15. R(3,2)                        0.828697594  0.003977519    208.34536  0.00000000



garch(p=1,q=1,mv=dcc)  / xjpn xfra xsui


DCC ("Dynamic Conditional Correlations") was proposed by Engle(2002) to handle a bigger set of variables than the more fully parameterized models (such as DVECH and BEKK), without requiring the conditional correlations to be constant as in the CC. This adds two scalar parameters which govern a “GARCH(1,1)” model on the covariance matrix as a whole:


\({{\bf{Q}}_t} = (1 - a - b){\kern 1pt} {{\bf{\bar Q}}} + a{u_{t - 1}}{u'_{t - 1}} + b{\kern 1pt} {{\bf{Q}}_{t - 1}}\)

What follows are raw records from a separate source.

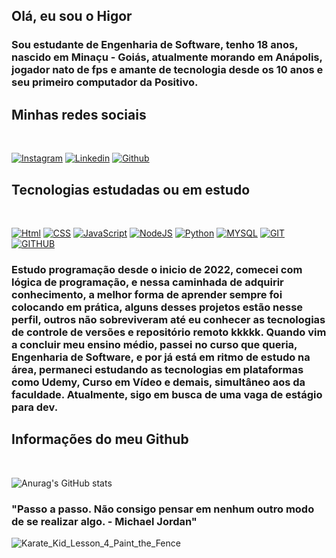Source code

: ## Olá, eu sou o Higor

### Sou estudante de Engenharia de Software, tenho 18 anos, nascido em Minaçu - Goiás, atualmente morando em Anápolis, jogador nato de fps e amante de tecnologia desde os 10 anos e seu primeiro computador da Positivo.

## Minhas redes sociais
<br>

[![Instagram](https://img.shields.io/badge/Instagram-E4405F?style=for-the-badge&logo=instagram&logoColor=white)](https://instagram.com/higor_m.t)
[![Linkedin](https://img.shields.io/badge/LinkedIn-0077B5?style=for-the-badge&logo=linkedin&logoColor=white)](https://www.linkedin.com/in/higor-giovane-mt/)
[![Github](https://img.shields.io/badge/GitHub-100000?style=for-the-badge&logo=github&logoColor=white)](https://github.com/higorxi)

## Tecnologias estudadas ou em estudo
<br>

[![Html](https://img.shields.io/badge/HTML5-E34F26?style=for-the-badge&logo=html5&logoColor=white)](https://developer.mozilla.org/pt-BR/docs/Web/HTML)
[![CSS](https://img.shields.io/badge/CSS3-1572B6?style=for-the-badge&logo=css3&logoColor=white)](https://developer.mozilla.org/pt-BR/docs/Web/CSS)
[![JavaScript](https://img.shields.io/badge/JavaScript-F7DF1E?style=for-the-badge&logo=javascript&logoColor=black)](https://developer.mozilla.org/pt-BR/docs/Web/JavaScript)
[![NodeJS](https://img.shields.io/badge/Node.js-43853D?style=for-the-badge&logo=node.js&logoColor=white)](https://www.freecodecamp.org/portuguese/news/o-que-e-exatamente-o-node-js/)
[![Python](https://img.shields.io/badge/Python-14354C?style=for-the-badge&logo=python&logoColor=white)](https://www.python.org/)
[![MYSQL](https://img.shields.io/badge/MySQL-00000F?style=for-the-badge&logo=mysql&logoColor=white)](https://www.mysql.com/)
[![GIT](https://img.shields.io/badge/GIT-E44C30?style=for-the-badge&logo=git&logoColor=white)](https://git-scm.com/)
[![GITHUB](https://img.shields.io/badge/GitHub-100000?style=for-the-badge&logo=github&logoColor=white)](https://github.com/)


### Estudo programação desde o inicio de 2022, comecei com lógica de programação, e nessa caminhada de adquirir conhecimento, a melhor forma de aprender sempre foi colocando em prática, alguns desses projetos estão nesse perfil, outros não sobreviveram até eu conhecer as tecnologias de controle de versões e repositório remoto kkkkk. Quando vim a concluir meu ensino médio, passei no curso que queria, Engenharia de Software, e por já está em ritmo de estudo na área, permaneci estudando as tecnologias em plataformas como Udemy, Curso em Vídeo e demais, simultâneo aos da faculdade. Atualmente, sigo em busca de uma vaga de estágio para dev.


## Informações do meu Github
<br>

![Anurag's GitHub stats](https://github-readme-stats.vercel.app/api?username=higorxi_icons=true&theme=radical)


### "Passo a passo. Não consigo pensar em nenhum outro modo de se realizar algo. - Michael Jordan" 
  
![Karate_Kid_Lesson_4_Paint_the_Fence](https://github.com/higorxi/higorxi/assets/100055740/410c101d-bf2d-49bb-a8ad-a2818b6b12d4)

where \({{\bf{\bar Q}}}\) is the unconditional covariance matrix. However, \({\bf{Q}}\) isn’t the sequence of covariance matrices. Instead, it is used solely to provide the correlation matrix. The actual \({\bf{H}}\) matrix is generated using univariate GARCH models for the variances (controlled by the VARIANCES option), combined with the correlations produced by the \({\bf{Q}}\):


\({{\bf{H}}_{ij}}_{,t} = {{\bf{Q}}_{ij,t}}\frac{{\sqrt {{{\bf{H}}_{ii,t}}{{\bf{H}}_{jj,t}}} }}{{\sqrt {{{\bf{Q}}_{ii,t}}{{\bf{Q}}_{jj,t}}} }}\)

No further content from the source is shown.